Jackson observes, “certain proponents are more likely to target poorly performing companies.” I would guess that “gadflies,” especially during the study period (2004-2014) filed disproportionately at companies with governance practices that deny shareholder rights. As seen from the chart below, some “best” practices are adopted fairly rapidly, like say on pay, while others take decades to be widely adopted, like removing super majority standards, declassifying boards and requiring an independent chair. Gadflies frequently persist in filing the same governance proposals year after year with companies lagging in best practices. It would not be surprising if such companies also lag in in the area of stock performance.
Jackson is probably correct in hypothesizing that gadflies targeted disproportionately poorly governed and performing companies. As noted above in the discussion of the report by Gantchev and Giannetti, I ran a SharkRepellant report for proposals submitted by John Chevedden and his family members. Chevedden filed and won a proposal at Delphi Corporation aimed at revoking their poison pill for four years running. Instead of redeeming their poison pill, they went bankrupt. It was a poorly governed and poorly performing company, like many of his other targets.

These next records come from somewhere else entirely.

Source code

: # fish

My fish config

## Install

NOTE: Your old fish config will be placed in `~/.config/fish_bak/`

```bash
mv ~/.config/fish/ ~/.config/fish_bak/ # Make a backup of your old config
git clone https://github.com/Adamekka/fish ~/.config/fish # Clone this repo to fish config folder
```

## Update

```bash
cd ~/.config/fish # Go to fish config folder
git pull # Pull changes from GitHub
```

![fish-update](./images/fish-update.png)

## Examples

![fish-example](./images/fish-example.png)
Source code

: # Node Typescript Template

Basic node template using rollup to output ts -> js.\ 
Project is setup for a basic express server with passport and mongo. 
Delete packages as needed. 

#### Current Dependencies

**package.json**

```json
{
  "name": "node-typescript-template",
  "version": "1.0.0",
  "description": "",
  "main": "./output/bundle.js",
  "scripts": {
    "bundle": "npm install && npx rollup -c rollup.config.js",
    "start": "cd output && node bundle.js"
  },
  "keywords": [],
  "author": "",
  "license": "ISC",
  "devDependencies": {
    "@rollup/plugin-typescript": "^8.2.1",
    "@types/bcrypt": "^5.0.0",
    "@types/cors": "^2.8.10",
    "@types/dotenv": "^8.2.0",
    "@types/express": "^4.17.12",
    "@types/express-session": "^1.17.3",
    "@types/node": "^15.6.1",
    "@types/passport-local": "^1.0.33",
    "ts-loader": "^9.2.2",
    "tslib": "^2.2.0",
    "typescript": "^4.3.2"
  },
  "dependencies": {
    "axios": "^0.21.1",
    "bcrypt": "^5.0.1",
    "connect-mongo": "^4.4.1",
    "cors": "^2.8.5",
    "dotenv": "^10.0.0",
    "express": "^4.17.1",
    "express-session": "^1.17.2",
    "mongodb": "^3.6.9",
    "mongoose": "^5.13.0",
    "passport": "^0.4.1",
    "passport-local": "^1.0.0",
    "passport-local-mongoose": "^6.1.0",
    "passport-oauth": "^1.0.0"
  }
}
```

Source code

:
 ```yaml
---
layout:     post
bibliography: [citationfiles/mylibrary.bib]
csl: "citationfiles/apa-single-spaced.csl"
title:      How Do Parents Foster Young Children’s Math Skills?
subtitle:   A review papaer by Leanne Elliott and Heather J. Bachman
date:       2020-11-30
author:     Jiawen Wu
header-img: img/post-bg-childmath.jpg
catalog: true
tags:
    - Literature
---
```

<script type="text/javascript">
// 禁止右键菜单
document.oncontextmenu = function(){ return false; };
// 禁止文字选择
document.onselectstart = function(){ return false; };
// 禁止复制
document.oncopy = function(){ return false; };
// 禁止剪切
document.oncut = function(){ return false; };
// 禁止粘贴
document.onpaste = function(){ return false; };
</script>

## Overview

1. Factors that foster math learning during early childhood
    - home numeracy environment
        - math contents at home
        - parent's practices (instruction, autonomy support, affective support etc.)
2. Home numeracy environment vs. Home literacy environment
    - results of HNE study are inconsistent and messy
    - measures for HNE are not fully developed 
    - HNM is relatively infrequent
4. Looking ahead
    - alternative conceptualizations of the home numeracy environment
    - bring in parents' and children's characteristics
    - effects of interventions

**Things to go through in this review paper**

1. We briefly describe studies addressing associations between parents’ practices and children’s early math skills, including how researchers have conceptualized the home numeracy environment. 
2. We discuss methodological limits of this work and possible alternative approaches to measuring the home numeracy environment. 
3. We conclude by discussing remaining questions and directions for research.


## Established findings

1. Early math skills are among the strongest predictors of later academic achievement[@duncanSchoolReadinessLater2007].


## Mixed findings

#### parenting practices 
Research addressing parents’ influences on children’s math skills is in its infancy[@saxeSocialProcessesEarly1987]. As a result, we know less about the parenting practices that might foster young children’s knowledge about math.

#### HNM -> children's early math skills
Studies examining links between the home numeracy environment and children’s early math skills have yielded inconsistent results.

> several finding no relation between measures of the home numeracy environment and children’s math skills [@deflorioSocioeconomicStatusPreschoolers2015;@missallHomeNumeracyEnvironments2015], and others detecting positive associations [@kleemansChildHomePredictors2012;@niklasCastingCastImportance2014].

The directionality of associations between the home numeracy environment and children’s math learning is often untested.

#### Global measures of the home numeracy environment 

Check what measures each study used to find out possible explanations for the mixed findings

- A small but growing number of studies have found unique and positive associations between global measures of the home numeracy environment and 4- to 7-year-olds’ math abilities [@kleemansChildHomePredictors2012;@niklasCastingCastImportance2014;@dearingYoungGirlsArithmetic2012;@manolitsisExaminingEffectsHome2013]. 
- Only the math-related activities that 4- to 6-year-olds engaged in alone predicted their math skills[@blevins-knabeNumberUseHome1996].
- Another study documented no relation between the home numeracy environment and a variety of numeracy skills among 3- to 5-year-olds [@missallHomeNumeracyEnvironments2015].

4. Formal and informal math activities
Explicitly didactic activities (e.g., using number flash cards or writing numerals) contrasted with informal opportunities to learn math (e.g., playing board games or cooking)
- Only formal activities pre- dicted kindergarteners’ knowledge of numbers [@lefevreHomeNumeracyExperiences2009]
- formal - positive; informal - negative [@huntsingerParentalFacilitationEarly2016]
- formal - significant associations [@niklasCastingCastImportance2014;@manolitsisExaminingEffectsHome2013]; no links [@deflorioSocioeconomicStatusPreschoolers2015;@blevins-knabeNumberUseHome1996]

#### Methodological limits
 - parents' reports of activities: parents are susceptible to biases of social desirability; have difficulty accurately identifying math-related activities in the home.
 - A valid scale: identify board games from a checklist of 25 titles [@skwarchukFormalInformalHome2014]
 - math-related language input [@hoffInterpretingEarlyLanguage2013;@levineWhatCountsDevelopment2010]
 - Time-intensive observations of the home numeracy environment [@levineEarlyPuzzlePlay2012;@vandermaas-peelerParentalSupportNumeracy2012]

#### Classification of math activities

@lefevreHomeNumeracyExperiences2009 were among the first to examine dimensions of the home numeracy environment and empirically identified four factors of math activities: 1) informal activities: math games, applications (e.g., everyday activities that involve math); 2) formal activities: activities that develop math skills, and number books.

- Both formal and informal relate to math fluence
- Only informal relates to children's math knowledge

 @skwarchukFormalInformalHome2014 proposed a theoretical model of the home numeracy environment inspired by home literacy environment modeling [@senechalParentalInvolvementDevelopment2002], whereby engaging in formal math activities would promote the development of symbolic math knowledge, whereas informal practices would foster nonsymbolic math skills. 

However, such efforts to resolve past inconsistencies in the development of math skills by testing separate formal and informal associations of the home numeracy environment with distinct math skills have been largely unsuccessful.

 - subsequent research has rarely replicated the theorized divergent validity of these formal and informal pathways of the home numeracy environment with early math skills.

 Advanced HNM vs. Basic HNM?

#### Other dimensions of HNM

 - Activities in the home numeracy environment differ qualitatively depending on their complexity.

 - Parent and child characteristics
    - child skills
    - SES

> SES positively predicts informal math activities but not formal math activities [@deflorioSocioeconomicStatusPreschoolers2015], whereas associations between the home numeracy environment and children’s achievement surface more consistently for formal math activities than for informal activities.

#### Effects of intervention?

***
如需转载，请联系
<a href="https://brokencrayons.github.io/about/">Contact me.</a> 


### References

Out of 241 of Chevedden’s majority vote proposals, 91 or 38% won more than 70% of the vote, so would not be considered using Jackson’s methodology. There were undoubtedly other proposals adopted by companies without going to the proxy after negotiating with Chevedden. What impact would including such proposals have on an analysis of abnormal returns? Even if he disproportionately targeted poor performers, such as Delphi, it would be more informative to have all proposals counted and potentially assessed.
Although I am skeptical of event studies, especially events that largely go unnoticed by the market, including all submitted proposals would more likely show a positive correlation between share value and “gadfly” proposals. For example, 13 of my 22 majority votes out of 46 proposals won over 70%. However, even such a modified study accounting for the entire spectrum of votes, would leave out proposals that never went to the proxy due to successful negotiations. As mentioned above, 10 0ut 46 (22%) of my own proposals this year were negotiated wins, so never appeared on proxies. A study meant to measure the impact of “gadflies” should not leave our of consideration half of their proposals.
I urge Commissioner Jackson to rerun his study’s numbers to include all proposals, not just those that fall within ±20% of passing. As for the findings of Nickolay Gantchev and Mariassunta Giannetti’s The Costs and Benefits of Shareholder Democracy, they should be dismissed given the many flaws in their methodology.
The author wishes to thank the following for their invaluable input: Julie Gorte, PhD, of Impax Asset Management, Glyn Holton, author of Value at Risk: Theory and Practice, and Christine Jantz, CFA® of Jantz Management LLC.